O Baiano nunca passou sozinho por mim, mas sempre acompanhado pela Aninha ou pelas duas esposas. Isso, mensalmente, quando, de posse do seu ordenado de aposentadoria, fazia as compras para a casa de três pessoas. Tinham filhos? Não sei dizer. Só sei que as compras eram fartas.

Açúcar para dar e vender, café para bocas sequiosas, sal de dar gosto na comida, banha de porco empacotada aos montes, caixas de fósforo, muito querosene, mortadela, queijo, sabão em pedra, água sanitária, fumo em rolo, pacotes de fumo Sabiá, retroses, pacotes de farinha de trigo, idem para farinha de mandioca e de milho, pães (não se importavam com o fato de que esses pães ficavam murchos no passar dos dias), fubá a granel, goiabada, doce de leite em barra... E a lista seguia desenvolta a encher caixas de papelão, que eram levadasna carroceria de uma caminhão de leite para um dos povoados do município.

A compra de fora do armazém esperava pelo caminhão, e a prosa gostosa e calma dos três. O garnisé tá batendo no galo índio. Qual dos dois deixar no terreiro, se a gente quer as duas raças? As galinhas gostam dos dois: que se entendam! Tem que encher as lamparinas ainda hoje. Amanhã no jirau o queijo vai secar direito se tiver sol. A roupa no varal vai molhar se chover. E assim continuavam as falas para o meu ouvido amante.

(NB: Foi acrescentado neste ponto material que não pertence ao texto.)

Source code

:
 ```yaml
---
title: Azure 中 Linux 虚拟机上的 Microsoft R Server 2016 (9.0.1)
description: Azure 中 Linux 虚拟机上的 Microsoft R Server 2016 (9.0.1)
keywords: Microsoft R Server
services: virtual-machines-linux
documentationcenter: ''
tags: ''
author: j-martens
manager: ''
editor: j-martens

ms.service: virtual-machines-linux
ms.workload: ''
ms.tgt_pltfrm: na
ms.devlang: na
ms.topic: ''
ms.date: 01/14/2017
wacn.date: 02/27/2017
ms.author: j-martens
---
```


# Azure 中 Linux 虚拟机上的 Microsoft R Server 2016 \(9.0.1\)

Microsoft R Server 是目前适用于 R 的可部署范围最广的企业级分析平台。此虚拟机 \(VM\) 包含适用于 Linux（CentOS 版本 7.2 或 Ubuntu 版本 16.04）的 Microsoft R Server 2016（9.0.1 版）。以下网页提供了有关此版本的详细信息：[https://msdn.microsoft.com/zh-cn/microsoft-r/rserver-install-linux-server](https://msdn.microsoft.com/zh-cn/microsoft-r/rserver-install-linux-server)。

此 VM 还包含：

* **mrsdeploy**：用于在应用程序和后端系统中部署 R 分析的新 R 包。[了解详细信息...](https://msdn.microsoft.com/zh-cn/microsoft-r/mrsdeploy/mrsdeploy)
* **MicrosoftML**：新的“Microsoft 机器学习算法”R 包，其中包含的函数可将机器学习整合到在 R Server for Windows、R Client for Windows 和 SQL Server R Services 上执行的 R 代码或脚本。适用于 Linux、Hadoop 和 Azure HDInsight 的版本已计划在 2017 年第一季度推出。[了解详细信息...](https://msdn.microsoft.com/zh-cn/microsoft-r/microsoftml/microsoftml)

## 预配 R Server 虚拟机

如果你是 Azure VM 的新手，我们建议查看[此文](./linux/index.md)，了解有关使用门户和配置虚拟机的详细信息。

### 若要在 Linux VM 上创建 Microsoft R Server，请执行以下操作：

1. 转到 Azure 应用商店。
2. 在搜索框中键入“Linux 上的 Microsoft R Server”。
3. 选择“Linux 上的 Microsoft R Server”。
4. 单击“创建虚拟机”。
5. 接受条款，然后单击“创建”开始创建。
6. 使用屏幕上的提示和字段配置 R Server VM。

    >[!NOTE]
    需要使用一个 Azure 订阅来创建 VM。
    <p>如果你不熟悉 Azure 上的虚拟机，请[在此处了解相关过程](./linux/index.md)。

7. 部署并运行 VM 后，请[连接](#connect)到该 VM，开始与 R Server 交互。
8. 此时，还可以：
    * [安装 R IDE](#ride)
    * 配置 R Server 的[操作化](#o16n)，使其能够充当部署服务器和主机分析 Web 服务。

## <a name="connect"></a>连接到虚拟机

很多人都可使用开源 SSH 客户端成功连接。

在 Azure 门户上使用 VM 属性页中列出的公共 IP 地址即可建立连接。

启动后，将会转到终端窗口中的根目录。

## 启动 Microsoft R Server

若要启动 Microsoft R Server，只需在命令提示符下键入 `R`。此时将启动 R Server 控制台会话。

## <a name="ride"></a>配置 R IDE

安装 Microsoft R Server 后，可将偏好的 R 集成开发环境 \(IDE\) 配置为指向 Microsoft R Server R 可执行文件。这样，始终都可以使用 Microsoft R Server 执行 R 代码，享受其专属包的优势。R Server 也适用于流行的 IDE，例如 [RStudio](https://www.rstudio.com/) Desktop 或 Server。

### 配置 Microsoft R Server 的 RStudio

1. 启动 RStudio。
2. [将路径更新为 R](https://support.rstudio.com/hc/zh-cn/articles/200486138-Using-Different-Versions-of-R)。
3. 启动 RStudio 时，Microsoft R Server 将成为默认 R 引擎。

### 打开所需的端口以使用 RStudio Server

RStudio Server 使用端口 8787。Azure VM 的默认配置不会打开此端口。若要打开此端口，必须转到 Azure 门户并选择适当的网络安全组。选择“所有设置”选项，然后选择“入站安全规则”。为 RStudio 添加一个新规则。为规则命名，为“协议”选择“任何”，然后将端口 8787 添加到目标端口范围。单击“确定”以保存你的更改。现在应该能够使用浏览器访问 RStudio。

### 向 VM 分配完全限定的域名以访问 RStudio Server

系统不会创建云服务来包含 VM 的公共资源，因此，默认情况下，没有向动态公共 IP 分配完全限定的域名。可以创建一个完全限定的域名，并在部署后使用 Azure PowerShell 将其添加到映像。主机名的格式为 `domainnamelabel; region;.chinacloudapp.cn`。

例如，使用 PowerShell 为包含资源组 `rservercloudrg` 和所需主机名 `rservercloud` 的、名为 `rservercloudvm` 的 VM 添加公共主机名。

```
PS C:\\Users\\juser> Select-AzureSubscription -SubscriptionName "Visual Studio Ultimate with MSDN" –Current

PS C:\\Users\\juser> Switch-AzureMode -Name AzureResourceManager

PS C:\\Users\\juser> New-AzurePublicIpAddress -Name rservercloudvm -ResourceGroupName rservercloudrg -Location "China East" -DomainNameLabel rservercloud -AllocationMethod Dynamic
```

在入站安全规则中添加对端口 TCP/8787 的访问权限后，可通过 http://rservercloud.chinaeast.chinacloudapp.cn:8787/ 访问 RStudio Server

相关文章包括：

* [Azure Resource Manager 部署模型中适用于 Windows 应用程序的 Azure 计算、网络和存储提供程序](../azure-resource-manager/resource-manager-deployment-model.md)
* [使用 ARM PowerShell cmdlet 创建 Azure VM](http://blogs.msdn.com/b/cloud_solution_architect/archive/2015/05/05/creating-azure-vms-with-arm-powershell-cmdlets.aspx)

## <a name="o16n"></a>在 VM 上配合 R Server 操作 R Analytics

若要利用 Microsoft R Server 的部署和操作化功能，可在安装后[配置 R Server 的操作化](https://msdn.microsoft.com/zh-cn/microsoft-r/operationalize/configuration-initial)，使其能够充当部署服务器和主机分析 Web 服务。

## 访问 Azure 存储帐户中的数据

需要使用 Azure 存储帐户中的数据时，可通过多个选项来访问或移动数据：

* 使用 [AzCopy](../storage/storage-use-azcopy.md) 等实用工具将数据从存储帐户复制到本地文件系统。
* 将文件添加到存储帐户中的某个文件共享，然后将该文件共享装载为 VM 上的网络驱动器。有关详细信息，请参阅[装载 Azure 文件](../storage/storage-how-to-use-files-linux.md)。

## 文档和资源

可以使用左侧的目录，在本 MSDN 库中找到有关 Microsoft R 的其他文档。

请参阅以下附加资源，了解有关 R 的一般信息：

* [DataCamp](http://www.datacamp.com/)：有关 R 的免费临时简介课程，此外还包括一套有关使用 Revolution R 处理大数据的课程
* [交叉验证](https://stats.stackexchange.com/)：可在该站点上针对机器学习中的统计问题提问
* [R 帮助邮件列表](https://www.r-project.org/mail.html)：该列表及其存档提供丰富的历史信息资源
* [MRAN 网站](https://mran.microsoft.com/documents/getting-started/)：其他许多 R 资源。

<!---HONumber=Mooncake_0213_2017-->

Quando o veículo empoeirado chegava e não tinha outro cliente para atender, eu ajudava o motorista a subir com quase tudo. O marido e as mulheres não tinham força para isso.

Em todo esse processo de compra, eu mais gostava mesmo era do ritual que logo de início o Baiano realizava. Chegava-se a mim, enfiava a mão no bolso da calça e de lá tirava umas notas poucas e graúdas: “Moço, troca pra mim tudo em nota da mais miúda?”. E eu trocava.

Com o bolo de dinheiro na mão, ele ia contando cédula por cédula, o polegar e o indicador deslizando com gosto, de vez em quando o dedo indicador indo à boca para pedir ajuda do cuspe na tarefa de separar os papeizinhos coloridos. Os olhos brilhando de contentamento no contato com o bolo imenso dentro das mãos em concha, mesmo que sendo um salário apenas. E como rendia esse salário! Dom Baiano contava as notas não era para conferir se eu tinha dado o dinheiro certo não. Fazia isso por prazer.

E lá iam os três no caminhão. Levando alegria e vida, e deixando também as duas comigo.